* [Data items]

◇ ◇ ◇ ◇ ◇ ◇ ◇

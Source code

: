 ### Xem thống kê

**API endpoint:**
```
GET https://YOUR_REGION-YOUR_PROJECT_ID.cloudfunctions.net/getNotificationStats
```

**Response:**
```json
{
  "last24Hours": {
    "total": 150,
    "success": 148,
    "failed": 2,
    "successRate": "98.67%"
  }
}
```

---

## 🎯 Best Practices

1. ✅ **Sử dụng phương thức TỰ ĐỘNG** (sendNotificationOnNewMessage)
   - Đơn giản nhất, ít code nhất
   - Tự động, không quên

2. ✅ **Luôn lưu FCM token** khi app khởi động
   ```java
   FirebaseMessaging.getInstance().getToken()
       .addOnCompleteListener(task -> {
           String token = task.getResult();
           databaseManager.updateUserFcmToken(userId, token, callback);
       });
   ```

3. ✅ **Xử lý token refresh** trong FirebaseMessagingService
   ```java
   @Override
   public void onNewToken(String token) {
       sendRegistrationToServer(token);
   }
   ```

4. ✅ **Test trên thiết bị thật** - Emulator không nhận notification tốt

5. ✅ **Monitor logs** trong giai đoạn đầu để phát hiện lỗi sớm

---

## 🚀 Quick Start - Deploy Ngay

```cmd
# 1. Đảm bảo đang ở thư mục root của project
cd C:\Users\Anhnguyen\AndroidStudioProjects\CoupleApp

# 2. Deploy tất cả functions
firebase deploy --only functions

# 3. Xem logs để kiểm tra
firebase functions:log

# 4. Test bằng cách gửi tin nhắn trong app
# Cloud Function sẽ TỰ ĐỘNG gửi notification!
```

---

◇ ◇ ◇ ◇ ◇ ◇ ◇

* [TASK DETAILS] The expected answer is a copy of each line in the records that holds the word "trong".

* [TASK ANSWER]
3. ✅ **Xử lý token refresh** trong FirebaseMessagingService
5. ✅ **Monitor logs** trong giai đoạn đầu để phát hiện lỗi sớm
# 4. Test bằng cách gửi tin nhắn trong app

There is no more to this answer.